Foreign Muslims Blamed for Unrest

CHINA'S XINJIANG PROVINCE

CHINA is tightening its strict controls over Muslims in an effort to wipe out separatist unrest in the far western region of Xinjiang. The government has strengthened its restraints on the influence of Islam on society, politics, and culture since an uprising in April in which 22 people died, says an official newspaper.

Xinjiang authorities on May 12 also reinforced curbs on foreign religious contact, religious training, and the construction of mosques, says the official newspaper, Xinjiang Daily. The paper adds that the authorities have prohibited Christians from proselytizing or building churches in areas dominated by Muslims.

The report gives the first detailed account of alleged foreign subversion in the region. The newspaper, published May 18, was recently received in Beijing.

Foreign subversives have slipped into Xinjiang to distribute religious books and videotapes and ``spread separatist ideas,'' Meihemaiti Simayi, a high-level regional official, said May 8.

``A handful of reactionaries, under the cloak of religion, have engaged in subversive activities, coordinating themselves at a distance with separatists abroad,'' the newspaper reported Mr. Simayi as saying.

The ``hostile forces from abroad,'' acting mostly in the areas around Kashgar and Aksu, have funded the renovation of mosques and invited Muslims to go on the annual pilgrimage. The alleged subversives have also tried to nurture separatist sentiments among Chinese pilgrims overseas, Simayi says.

The comments were the first by an official supporting claims that foreign Muslims helped incite an April 5 and 6 uprising in Baren township. Fifteen rebels, six police, and an official were killed in the rebellion, according to official reports. Simayi did not identify the alleged overseas subversives or their base abroad.

China hasn't further detailed its claims of foreign subversion primarily to avoid irritating friendly Muslim states in the Middle East, diplomats say. Many Muslim countries have maintained good ties with Beijing while much of the world has condemned its harsh treatment of dissent since last June.

``Now that it's one of the world's polecats, China needs its friends in the Middle East more than ever,'' said a Western diplomat on condition of anonymity.

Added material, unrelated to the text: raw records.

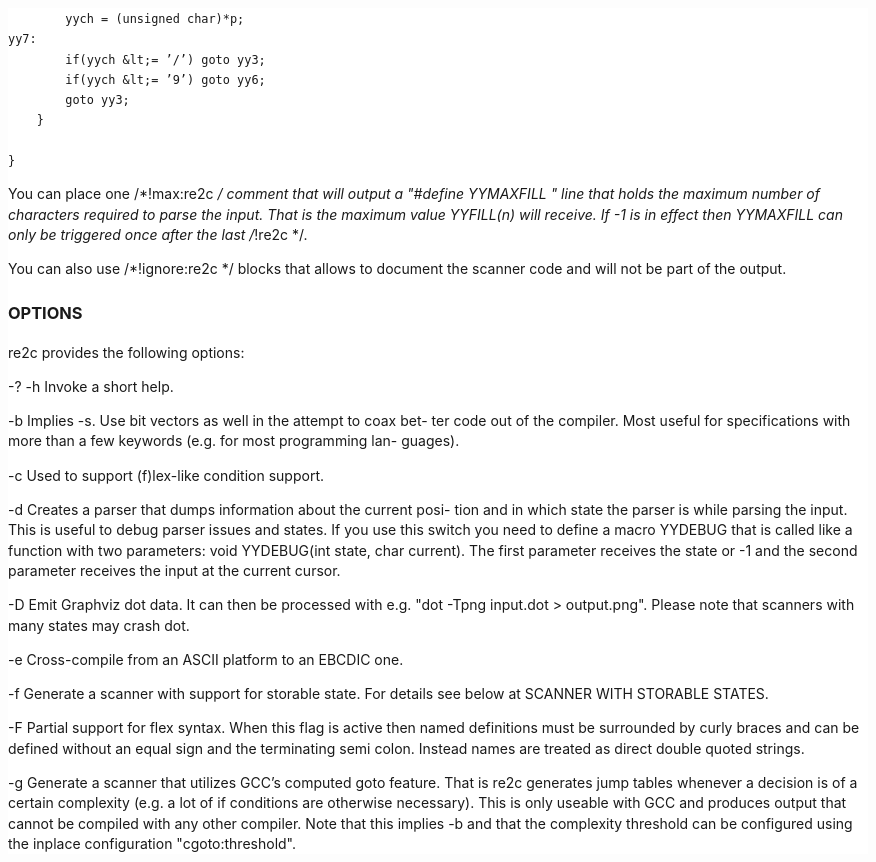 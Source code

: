             yych = (unsigned char)*p;
    yy7:
            if(yych &lt;= ’/’) goto yy3;
            if(yych &lt;= ’9’) goto yy6;
            goto yy3;
        }

    }

  You can place one /*!max:re2c */ comment that will  output  a  "#define
  YYMAXFILL  <n>"  line  that  holds  the  maximum  number  of characters
  required to parse the input. That is the maximum value  YYFILL(n)  will
  receive.  If  -1 is in effect then YYMAXFILL can only be triggered once
  after the last /*!re2c */.

  You can also use /*!ignore:re2c */ blocks that allows to  document  the
  scanner code and will not be part of the output.


### OPTIONS
  re2c provides the following options:

  -?     -h Invoke a short help.

  -b     Implies -s.  Use bit vectors as well in the attempt to coax bet-
        ter code out of the compiler.  Most  useful  for  specifications
        with  more  than  a few keywords (e.g. for most programming lan-
        guages).

  -c     Used to support (f)lex-like condition support.

  -d     Creates a parser that dumps information about the current  posi-
        tion  and  in which state the parser is while parsing the input.
        This is useful to debug parser issues and  states.  If  you  use
        this  switch  you  need to define a macro YYDEBUG that is called
        like a function with two  parameters:  void  YYDEBUG(int  state,
        char  current). The first parameter receives the state or -1 and
        the second parameter receives the input at the current cursor.

  -D     Emit Graphviz dot data. It can then be processed with e.g.  "dot
        -Tpng  input.dot  >  output.png". Please note that scanners with
        many states may crash dot.

  -e     Cross-compile from an ASCII platform to an EBCDIC one.

  -f     Generate a scanner with support for storable state.  For details
        see below at SCANNER WITH STORABLE STATES.

  -F     Partial  support  for flex syntax. When this flag is active then
        named definitions must be surrounded by curly braces and can  be
        defined  without  an  equal sign and the terminating semi colon.
        Instead names are treated as direct double quoted strings.

  -g     Generate a scanner that utilizes GCC’s  computed  goto  feature.
        That  is  re2c generates jump tables whenever a decision is of a
        certain complexity (e.g. a lot of if  conditions  are  otherwise
        necessary).  This  is  only useable with GCC and produces output
        that cannot be compiled with any other compiler. Note that  this
        implies  -b  and that the complexity threshold can be configured
        using the inplace configuration "cgoto:threshold".
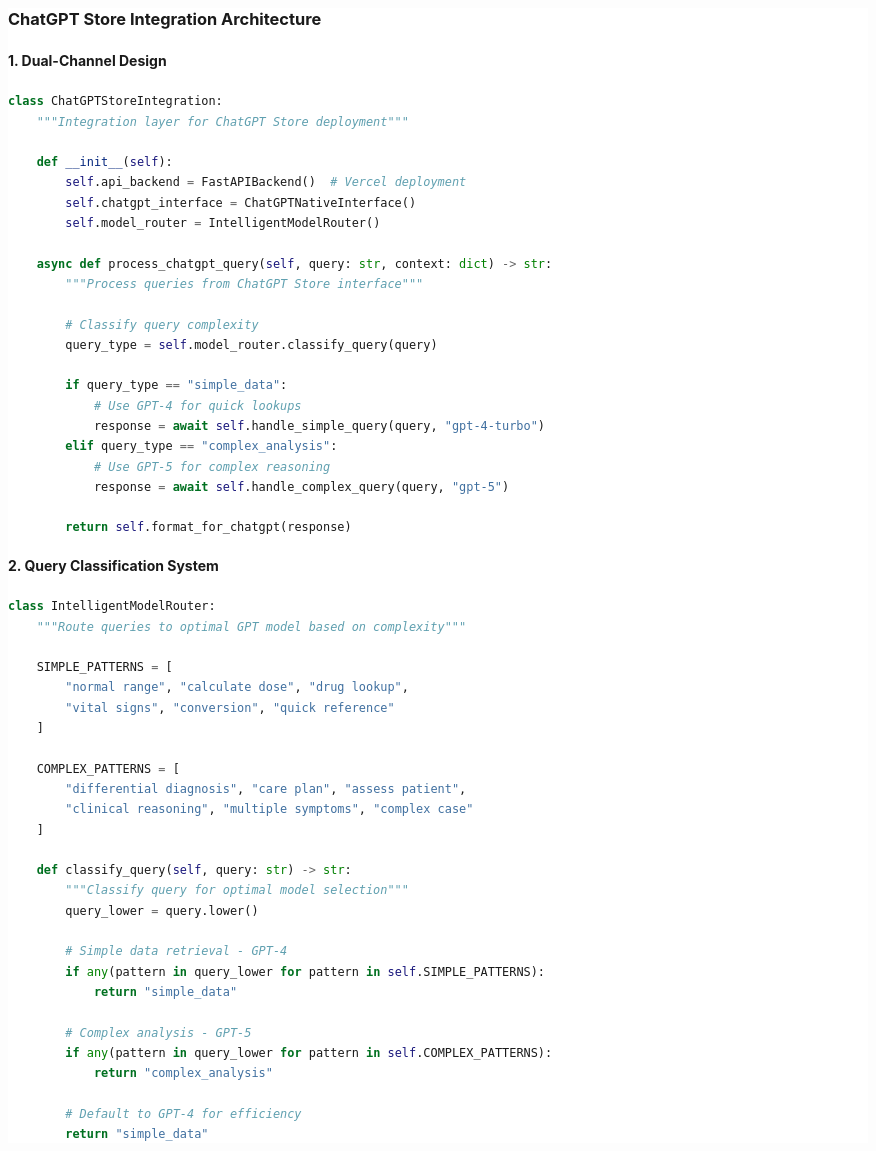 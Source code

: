 ### ChatGPT Store Integration Architecture

#### 1. **Dual-Channel Design**
```python
class ChatGPTStoreIntegration:
    """Integration layer for ChatGPT Store deployment"""
    
    def __init__(self):
        self.api_backend = FastAPIBackend()  # Vercel deployment
        self.chatgpt_interface = ChatGPTNativeInterface()
        self.model_router = IntelligentModelRouter()
    
    async def process_chatgpt_query(self, query: str, context: dict) -> str:
        """Process queries from ChatGPT Store interface"""
        
        # Classify query complexity
        query_type = self.model_router.classify_query(query)
        
        if query_type == "simple_data":
            # Use GPT-4 for quick lookups
            response = await self.handle_simple_query(query, "gpt-4-turbo")
        elif query_type == "complex_analysis":
            # Use GPT-5 for complex reasoning
            response = await self.handle_complex_query(query, "gpt-5")
        
        return self.format_for_chatgpt(response)
```

#### 2. **Query Classification System**
```python
class IntelligentModelRouter:
    """Route queries to optimal GPT model based on complexity"""
    
    SIMPLE_PATTERNS = [
        "normal range", "calculate dose", "drug lookup",
        "vital signs", "conversion", "quick reference"
    ]
    
    COMPLEX_PATTERNS = [
        "differential diagnosis", "care plan", "assess patient",
        "clinical reasoning", "multiple symptoms", "complex case"
    ]
    
    def classify_query(self, query: str) -> str:
        """Classify query for optimal model selection"""
        query_lower = query.lower()
        
        # Simple data retrieval - GPT-4
        if any(pattern in query_lower for pattern in self.SIMPLE_PATTERNS):
            return "simple_data"
        
        # Complex analysis - GPT-5
        if any(pattern in query_lower for pattern in self.COMPLEX_PATTERNS):
            return "complex_analysis"
        
        # Default to GPT-4 for efficiency
        return "simple_data"
```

``It's not about to alienate them with claims of subversion,'' he says.

Chinese authorities have previously accused a former regional official under the Nationalist government, Isa Yusuf Alptekin, of stirring up separatist sentiments from abroad.

Mr. Alptekin broke with the Nationalists and was secretary-general of a short-lived East Turkestan Republic in Xinjiang before fleeing to Turkey in 1949. He is an Uygur, the largest Turkic minority in Xinjiang.

The quelling of the rebellion in Baren has not wiped out the effort to overthrow the rule by Beijing, says Ba Dai, a member of the region's Communist Party standing committee.

``Hostile forces at home and abroad are stepping up their infiltration, the national separatists are intensifying their sabotage, hot spots of social contradictions have increased, and the public security situation is grim and complex,'' the official Xinjiang television quoted Mr. Ba as saying.

Tensions between Turkic minorities and indigenous Han Chinese have flared for decades in Xinjiang, a vast region bordering India, Pakistan, Afghanistan, and the Soviet Union's restive Turkic republics. China's officials last month accused the rebels in Baren township of forming the Islamic Party of East Turkestan and of attempting to revive the East Turkestan Republic through a ``holy war.''

Nevertheless, the officials say that the Turkic nationalists are not acting on religious grounds but merely exploiting Islam in an effort to ``undermine national unity'' and achieve ``counterrevolutionary aims.''

China says the unrest is caused by separatism and class struggle rather than Islamic fervor so as not to aggravate tensions between Muslims and Marxists, say Western diplomats and other analysts.